* ABOUT THIS EXERCISE *
Where in the entries below does "hospedagem" appear? Copy every line that has it.
┌─ MATERIAL PROVIDED
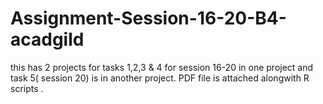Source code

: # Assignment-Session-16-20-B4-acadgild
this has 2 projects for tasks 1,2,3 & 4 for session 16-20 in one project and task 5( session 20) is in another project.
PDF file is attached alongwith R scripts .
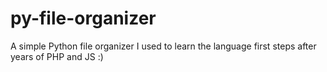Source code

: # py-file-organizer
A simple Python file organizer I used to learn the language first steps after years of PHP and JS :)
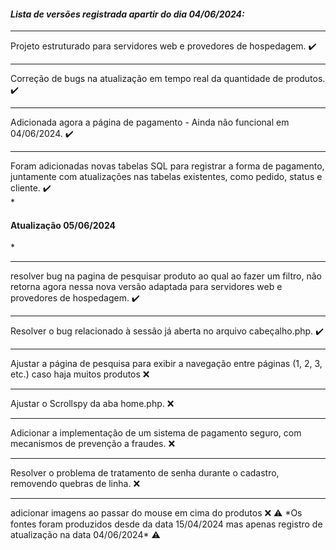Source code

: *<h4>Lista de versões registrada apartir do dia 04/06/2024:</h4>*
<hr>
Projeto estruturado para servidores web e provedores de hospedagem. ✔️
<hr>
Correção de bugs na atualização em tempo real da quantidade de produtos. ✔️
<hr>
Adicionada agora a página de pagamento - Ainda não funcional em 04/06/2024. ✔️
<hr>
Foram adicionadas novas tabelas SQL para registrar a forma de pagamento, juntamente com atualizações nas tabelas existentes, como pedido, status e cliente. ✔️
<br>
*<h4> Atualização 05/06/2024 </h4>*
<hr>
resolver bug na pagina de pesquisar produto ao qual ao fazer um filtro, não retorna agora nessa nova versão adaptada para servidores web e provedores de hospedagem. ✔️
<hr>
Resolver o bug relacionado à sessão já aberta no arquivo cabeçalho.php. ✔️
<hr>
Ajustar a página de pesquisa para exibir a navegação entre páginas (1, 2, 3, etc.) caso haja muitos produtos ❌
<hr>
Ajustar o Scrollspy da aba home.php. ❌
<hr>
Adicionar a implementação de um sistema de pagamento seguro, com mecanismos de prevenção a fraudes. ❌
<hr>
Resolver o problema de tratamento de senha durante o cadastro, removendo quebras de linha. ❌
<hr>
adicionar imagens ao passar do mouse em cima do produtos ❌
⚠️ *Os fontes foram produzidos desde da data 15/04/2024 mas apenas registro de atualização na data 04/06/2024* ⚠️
└─
┌─ MATERIAL PROVIDED
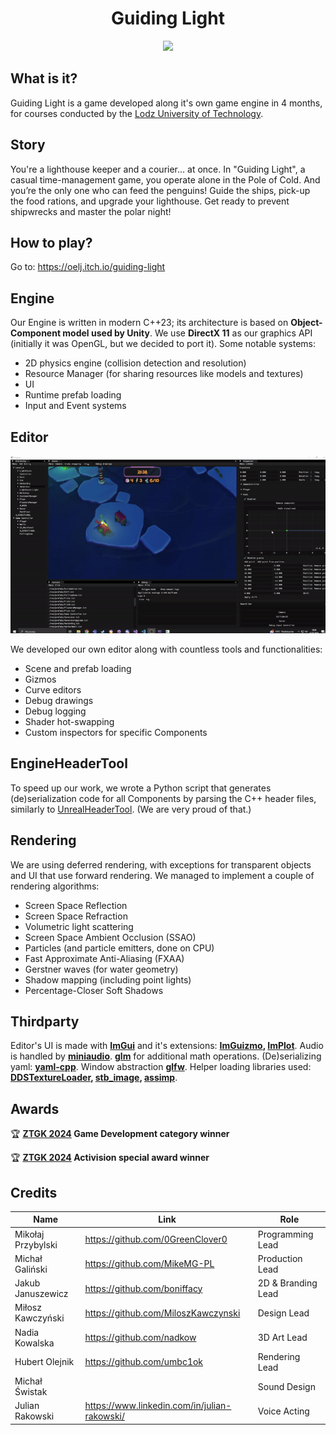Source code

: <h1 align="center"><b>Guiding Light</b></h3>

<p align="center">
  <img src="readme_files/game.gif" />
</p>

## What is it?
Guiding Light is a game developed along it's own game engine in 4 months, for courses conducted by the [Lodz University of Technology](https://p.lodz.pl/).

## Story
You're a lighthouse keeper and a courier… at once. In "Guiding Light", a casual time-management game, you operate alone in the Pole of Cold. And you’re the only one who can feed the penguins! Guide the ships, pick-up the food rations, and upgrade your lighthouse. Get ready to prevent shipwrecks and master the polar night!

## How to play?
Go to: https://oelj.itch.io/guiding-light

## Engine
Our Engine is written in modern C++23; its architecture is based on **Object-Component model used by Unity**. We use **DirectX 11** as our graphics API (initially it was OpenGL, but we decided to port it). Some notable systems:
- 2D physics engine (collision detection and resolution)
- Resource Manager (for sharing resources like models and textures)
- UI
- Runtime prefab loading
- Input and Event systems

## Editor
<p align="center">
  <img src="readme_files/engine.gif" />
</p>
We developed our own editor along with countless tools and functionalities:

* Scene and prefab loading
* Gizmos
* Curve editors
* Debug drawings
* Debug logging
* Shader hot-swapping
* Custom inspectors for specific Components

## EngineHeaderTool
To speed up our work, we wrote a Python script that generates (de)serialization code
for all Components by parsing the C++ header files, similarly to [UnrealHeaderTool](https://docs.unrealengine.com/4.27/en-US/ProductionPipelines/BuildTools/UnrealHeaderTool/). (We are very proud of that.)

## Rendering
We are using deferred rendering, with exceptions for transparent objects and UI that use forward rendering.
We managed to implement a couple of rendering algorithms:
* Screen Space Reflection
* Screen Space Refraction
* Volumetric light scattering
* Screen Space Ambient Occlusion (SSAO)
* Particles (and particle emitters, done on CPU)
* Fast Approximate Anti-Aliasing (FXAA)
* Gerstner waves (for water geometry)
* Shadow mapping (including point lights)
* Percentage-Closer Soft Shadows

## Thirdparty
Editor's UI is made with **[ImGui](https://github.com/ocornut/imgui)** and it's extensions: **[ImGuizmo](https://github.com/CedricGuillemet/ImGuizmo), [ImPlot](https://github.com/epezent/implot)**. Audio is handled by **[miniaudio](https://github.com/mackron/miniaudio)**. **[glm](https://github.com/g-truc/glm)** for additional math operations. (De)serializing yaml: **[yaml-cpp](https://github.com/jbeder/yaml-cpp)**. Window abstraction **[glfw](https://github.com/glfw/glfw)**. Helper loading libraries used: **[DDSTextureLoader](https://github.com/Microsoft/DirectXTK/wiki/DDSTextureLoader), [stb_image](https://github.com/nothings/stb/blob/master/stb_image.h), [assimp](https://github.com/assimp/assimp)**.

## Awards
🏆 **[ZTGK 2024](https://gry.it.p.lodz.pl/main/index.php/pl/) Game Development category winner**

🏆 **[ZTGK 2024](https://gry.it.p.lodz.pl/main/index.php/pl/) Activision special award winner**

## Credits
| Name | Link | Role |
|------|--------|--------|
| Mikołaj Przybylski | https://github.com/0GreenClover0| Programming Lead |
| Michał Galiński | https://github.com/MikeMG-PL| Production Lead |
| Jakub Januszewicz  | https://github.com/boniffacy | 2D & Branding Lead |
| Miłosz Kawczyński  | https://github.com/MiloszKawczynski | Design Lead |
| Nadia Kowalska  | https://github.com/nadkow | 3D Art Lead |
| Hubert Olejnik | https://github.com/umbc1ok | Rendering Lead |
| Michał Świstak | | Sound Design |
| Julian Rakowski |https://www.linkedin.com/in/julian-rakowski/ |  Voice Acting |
└─
* TASK RESPONSE *
Projeto estruturado para servidores web e provedores de hospedagem. ✔️
resolver bug na pagina de pesquisar produto ao qual ao fazer um filtro, não retorna agora nessa nova versão adaptada para servidores web e provedores de hospedagem. ✔️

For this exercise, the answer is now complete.